__Records shown__.

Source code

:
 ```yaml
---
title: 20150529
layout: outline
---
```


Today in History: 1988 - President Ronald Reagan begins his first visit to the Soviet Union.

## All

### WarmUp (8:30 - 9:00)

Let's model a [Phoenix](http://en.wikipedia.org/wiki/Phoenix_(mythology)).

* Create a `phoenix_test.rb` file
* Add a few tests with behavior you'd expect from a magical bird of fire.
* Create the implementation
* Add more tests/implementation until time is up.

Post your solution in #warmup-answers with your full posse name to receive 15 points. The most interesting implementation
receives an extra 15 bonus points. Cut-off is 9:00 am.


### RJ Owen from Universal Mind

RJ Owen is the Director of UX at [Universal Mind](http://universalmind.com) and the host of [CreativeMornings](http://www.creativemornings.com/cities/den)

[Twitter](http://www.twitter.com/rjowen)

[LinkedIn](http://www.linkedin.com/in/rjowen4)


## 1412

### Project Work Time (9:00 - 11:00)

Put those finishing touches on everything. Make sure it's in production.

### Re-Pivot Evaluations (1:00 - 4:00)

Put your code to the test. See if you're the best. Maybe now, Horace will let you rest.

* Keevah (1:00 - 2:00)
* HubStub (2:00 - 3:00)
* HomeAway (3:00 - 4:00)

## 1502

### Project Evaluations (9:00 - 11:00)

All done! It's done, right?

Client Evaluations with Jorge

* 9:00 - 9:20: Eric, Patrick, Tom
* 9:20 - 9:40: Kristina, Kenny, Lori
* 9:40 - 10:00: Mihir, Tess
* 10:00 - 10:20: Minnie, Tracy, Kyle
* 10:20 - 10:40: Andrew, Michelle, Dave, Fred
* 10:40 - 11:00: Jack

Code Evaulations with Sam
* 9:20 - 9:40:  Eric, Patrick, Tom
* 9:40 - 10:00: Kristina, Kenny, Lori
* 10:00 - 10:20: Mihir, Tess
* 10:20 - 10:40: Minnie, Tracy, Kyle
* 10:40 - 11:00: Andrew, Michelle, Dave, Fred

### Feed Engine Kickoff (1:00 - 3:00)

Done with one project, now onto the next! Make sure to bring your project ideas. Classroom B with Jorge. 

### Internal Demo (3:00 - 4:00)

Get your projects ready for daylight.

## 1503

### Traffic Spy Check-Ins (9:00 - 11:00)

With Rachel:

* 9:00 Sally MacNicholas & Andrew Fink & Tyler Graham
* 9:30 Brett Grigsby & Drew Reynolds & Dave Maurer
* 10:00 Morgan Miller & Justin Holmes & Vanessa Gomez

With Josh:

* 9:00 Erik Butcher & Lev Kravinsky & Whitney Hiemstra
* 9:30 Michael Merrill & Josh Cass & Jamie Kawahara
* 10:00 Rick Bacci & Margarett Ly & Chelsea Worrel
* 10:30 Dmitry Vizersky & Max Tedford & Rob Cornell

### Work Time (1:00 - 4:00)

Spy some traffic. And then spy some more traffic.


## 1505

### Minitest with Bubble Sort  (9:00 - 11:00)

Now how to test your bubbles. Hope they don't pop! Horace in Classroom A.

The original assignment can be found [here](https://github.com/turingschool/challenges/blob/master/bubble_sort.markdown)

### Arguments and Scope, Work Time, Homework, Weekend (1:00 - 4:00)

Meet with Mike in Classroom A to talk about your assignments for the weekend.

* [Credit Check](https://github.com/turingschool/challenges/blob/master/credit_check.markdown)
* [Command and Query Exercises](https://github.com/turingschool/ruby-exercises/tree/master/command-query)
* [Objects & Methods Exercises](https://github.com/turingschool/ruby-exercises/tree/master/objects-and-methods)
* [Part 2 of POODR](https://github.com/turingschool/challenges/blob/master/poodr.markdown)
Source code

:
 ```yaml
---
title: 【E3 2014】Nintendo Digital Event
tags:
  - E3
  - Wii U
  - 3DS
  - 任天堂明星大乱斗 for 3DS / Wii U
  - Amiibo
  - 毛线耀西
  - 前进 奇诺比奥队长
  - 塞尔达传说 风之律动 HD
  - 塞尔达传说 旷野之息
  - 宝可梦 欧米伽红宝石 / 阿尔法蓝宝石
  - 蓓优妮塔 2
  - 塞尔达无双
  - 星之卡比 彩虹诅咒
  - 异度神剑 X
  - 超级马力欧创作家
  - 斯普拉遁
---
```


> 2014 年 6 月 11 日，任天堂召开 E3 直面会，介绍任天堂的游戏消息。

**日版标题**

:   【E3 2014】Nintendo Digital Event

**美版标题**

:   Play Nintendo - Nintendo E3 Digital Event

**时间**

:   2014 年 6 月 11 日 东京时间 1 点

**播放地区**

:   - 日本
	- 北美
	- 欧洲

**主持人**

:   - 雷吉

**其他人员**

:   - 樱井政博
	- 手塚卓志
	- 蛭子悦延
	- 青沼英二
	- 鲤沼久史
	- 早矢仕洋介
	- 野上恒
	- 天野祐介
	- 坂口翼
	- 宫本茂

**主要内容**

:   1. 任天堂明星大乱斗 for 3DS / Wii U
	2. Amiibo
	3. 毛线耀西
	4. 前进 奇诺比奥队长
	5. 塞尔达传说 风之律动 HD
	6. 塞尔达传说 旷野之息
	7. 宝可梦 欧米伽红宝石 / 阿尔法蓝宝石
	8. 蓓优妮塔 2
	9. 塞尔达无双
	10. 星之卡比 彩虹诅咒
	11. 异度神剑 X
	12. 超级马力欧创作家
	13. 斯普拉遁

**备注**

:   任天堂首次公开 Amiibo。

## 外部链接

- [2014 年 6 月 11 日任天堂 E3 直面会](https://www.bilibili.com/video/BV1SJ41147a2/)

__Work instruction__.
I need exact copies of the lines from the one holding "### Arguments and" through the end of the records above, and nothing beyond them.

__Finished exercise__.
### Arguments and Scope, Work Time, Homework, Weekend (1:00 - 4:00)

Meet with Mike in Classroom A to talk about your assignments for the weekend.

* [Credit Check](https://github.com/turingschool/challenges/blob/master/credit_check.markdown)
* [Command and Query Exercises](https://github.com/turingschool/ruby-exercises/tree/master/command-query)
* [Objects & Methods Exercises](https://github.com/turingschool/ruby-exercises/tree/master/objects-and-methods)
* [Part 2 of POODR](https://github.com/turingschool/challenges/blob/master/poodr.markdown)
Source code

:
 ```yaml
---
title: 【E3 2014】Nintendo Digital Event
tags:
  - E3
  - Wii U
  - 3DS
  - 任天堂明星大乱斗 for 3DS / Wii U
  - Amiibo
  - 毛线耀西
  - 前进 奇诺比奥队长
  - 塞尔达传说 风之律动 HD
  - 塞尔达传说 旷野之息
  - 宝可梦 欧米伽红宝石 / 阿尔法蓝宝石
  - 蓓优妮塔 2
  - 塞尔达无双
  - 星之卡比 彩虹诅咒
  - 异度神剑 X
  - 超级马力欧创作家
  - 斯普拉遁
---
```


> 2014 年 6 月 11 日，任天堂召开 E3 直面会，介绍任天堂的游戏消息。

**日版标题**

:   【E3 2014】Nintendo Digital Event

**美版标题**

:   Play Nintendo - Nintendo E3 Digital Event

**时间**

:   2014 年 6 月 11 日 东京时间 1 点

**播放地区**

:   - 日本
	- 北美
	- 欧洲

**主持人**

:   - 雷吉

**其他人员**

:   - 樱井政博
	- 手塚卓志
	- 蛭子悦延
	- 青沼英二
	- 鲤沼久史
	- 早矢仕洋介
	- 野上恒
	- 天野祐介
	- 坂口翼
	- 宫本茂

**主要内容**

:   1. 任天堂明星大乱斗 for 3DS / Wii U
	2. Amiibo
	3. 毛线耀西
	4. 前进 奇诺比奥队长
	5. 塞尔达传说 风之律动 HD
	6. 塞尔达传说 旷野之息
	7. 宝可梦 欧米伽红宝石 / 阿尔法蓝宝石
	8. 蓓优妮塔 2
	9. 塞尔达无双
	10. 星之卡比 彩虹诅咒
	11. 异度神剑 X
	12. 超级马力欧创作家
	13. 斯普拉遁

**备注**

:   任天堂首次公开 Amiibo。

## 外部链接

- [2014 年 6 月 11 日任天堂 E3 直面会](https://www.bilibili.com/video/BV1SJ41147a2/)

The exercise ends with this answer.